Your answer should consist of every line in the records that holds "Gets".

Records for this exercise:
# # # # # # #

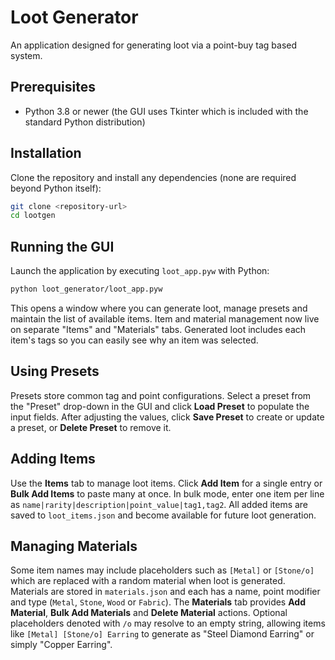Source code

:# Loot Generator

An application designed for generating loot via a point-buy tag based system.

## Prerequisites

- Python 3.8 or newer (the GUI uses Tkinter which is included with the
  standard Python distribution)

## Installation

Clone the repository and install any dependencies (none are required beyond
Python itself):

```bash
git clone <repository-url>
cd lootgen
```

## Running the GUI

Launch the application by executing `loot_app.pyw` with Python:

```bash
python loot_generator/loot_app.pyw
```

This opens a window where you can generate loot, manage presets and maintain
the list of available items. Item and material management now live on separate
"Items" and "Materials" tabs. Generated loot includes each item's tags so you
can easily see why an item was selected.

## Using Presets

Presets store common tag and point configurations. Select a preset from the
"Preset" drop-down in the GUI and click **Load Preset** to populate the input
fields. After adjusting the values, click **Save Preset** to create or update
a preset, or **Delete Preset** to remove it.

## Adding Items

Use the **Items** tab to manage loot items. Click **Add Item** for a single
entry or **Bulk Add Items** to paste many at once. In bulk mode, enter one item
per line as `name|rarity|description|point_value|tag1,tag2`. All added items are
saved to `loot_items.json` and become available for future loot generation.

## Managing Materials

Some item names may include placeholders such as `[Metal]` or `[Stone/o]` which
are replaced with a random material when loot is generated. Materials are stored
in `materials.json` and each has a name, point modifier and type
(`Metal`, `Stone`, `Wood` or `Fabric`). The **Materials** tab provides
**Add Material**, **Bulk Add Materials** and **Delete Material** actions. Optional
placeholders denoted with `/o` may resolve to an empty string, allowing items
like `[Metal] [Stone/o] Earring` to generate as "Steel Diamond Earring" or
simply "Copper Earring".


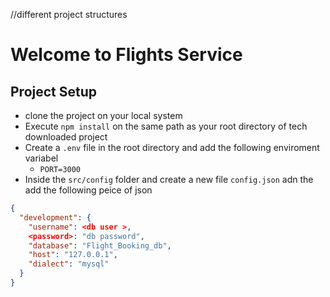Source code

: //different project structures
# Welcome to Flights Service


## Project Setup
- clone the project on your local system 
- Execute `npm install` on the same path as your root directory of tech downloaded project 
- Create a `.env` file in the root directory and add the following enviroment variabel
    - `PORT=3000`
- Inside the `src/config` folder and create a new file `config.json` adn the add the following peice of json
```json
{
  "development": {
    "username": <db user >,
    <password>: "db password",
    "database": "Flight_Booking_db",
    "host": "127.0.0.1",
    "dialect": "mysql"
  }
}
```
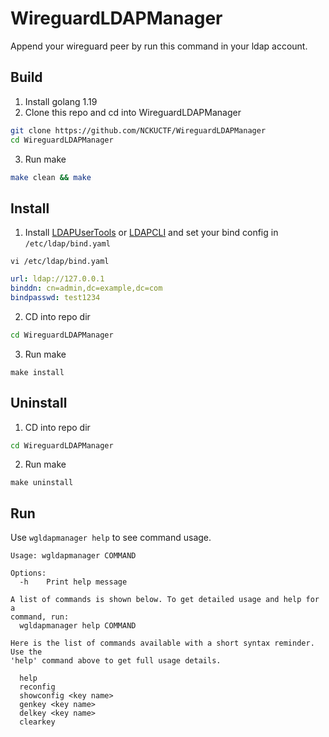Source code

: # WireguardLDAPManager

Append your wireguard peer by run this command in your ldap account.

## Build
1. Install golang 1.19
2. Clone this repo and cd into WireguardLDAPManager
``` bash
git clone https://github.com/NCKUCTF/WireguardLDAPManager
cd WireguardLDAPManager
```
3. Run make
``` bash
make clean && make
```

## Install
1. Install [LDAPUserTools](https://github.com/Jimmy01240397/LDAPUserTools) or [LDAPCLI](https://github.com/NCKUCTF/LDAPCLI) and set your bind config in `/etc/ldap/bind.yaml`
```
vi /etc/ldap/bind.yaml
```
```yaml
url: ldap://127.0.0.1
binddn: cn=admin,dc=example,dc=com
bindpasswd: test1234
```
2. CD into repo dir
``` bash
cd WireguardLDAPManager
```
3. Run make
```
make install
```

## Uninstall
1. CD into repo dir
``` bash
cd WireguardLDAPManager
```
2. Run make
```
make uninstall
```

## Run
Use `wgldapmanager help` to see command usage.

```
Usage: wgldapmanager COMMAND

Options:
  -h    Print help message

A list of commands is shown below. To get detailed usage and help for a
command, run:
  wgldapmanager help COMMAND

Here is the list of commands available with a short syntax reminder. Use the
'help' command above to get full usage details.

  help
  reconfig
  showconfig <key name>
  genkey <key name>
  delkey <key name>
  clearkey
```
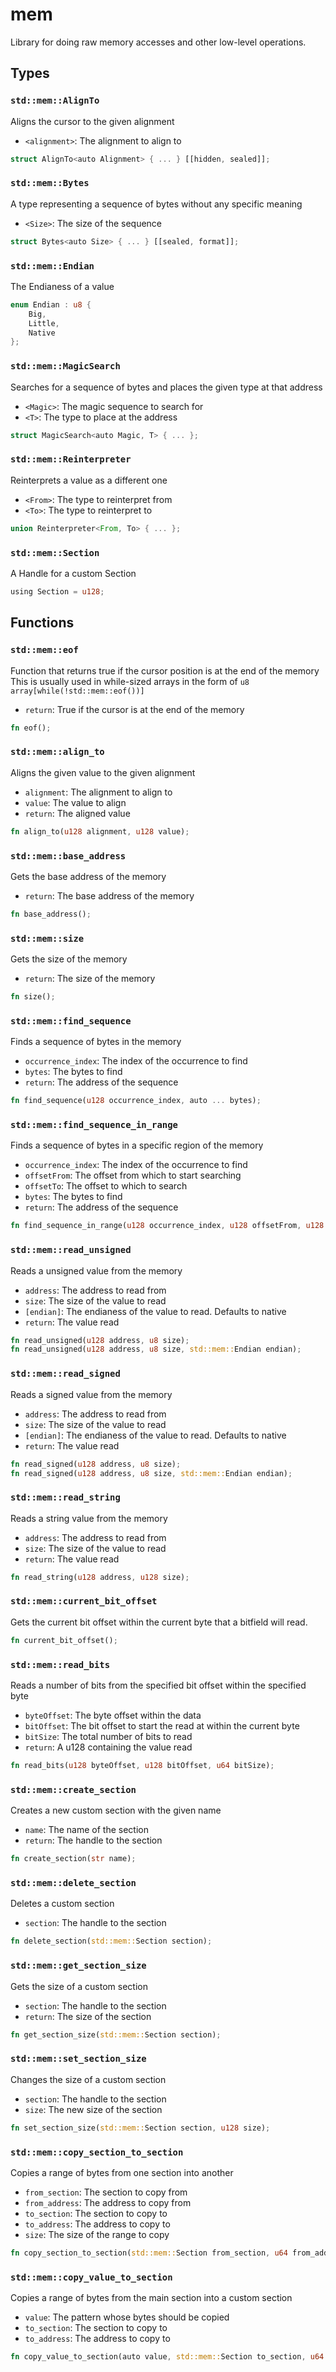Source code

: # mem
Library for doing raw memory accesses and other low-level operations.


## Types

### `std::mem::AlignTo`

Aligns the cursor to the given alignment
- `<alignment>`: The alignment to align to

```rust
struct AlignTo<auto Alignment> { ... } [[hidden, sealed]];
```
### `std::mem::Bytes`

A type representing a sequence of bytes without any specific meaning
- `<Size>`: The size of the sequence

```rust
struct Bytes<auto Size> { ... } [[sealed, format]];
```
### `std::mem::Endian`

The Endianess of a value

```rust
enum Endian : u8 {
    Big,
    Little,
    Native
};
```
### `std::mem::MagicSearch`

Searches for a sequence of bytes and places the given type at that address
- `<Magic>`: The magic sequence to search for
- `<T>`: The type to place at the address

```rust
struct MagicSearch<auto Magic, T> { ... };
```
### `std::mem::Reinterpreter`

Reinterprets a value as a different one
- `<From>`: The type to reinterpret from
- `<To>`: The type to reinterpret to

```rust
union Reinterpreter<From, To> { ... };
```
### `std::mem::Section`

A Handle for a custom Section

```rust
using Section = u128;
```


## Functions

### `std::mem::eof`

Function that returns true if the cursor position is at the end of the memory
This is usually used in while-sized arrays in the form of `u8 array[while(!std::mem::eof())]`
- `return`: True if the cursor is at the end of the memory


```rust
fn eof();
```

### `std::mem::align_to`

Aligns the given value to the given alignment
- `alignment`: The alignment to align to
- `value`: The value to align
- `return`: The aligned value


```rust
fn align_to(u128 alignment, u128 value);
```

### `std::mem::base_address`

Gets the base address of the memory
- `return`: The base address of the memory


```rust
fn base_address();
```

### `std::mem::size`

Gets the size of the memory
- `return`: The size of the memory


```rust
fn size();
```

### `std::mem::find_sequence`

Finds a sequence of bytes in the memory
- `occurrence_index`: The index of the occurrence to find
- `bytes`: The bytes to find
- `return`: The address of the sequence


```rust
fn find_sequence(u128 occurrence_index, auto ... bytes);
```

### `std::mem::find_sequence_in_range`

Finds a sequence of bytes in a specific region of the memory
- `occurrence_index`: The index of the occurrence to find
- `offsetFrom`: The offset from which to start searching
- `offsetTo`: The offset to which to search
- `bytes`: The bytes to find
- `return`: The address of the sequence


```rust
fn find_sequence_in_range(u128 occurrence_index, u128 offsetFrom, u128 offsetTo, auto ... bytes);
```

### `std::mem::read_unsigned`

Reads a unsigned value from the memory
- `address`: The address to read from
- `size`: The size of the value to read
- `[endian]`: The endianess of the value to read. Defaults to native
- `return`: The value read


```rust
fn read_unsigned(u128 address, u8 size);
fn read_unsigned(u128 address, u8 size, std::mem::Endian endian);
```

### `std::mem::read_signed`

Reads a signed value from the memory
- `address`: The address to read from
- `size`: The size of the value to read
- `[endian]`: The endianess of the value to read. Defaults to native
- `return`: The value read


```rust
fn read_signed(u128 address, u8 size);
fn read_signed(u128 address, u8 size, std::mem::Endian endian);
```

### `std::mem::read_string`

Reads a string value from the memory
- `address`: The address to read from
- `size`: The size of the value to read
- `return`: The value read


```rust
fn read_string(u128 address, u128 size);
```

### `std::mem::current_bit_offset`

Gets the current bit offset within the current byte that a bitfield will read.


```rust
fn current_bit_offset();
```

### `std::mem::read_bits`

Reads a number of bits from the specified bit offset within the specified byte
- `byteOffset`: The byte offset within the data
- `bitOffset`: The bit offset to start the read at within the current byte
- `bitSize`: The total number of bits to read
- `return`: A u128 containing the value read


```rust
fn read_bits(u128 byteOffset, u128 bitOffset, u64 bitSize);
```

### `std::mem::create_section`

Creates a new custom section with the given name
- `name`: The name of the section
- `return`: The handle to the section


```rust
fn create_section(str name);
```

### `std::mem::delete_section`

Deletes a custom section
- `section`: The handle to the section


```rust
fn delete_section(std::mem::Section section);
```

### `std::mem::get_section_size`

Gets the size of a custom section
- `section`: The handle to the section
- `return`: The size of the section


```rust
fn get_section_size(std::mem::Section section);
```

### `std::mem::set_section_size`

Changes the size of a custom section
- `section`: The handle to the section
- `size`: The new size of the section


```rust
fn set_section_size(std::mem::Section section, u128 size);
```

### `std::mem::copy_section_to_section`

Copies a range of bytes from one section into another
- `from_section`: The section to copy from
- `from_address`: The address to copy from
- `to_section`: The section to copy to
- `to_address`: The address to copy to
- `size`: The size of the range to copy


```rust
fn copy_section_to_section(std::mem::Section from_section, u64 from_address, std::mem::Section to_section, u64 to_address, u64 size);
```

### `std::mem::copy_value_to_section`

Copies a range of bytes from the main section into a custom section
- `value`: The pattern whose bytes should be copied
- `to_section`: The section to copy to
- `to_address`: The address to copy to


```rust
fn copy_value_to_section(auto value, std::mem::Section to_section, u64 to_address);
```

# # # # # # #

Problem solution:
Gets the base address of the memory
Gets the size of the memory
Gets the current bit offset within the current byte that a bitfield will read.
Gets the size of a custom section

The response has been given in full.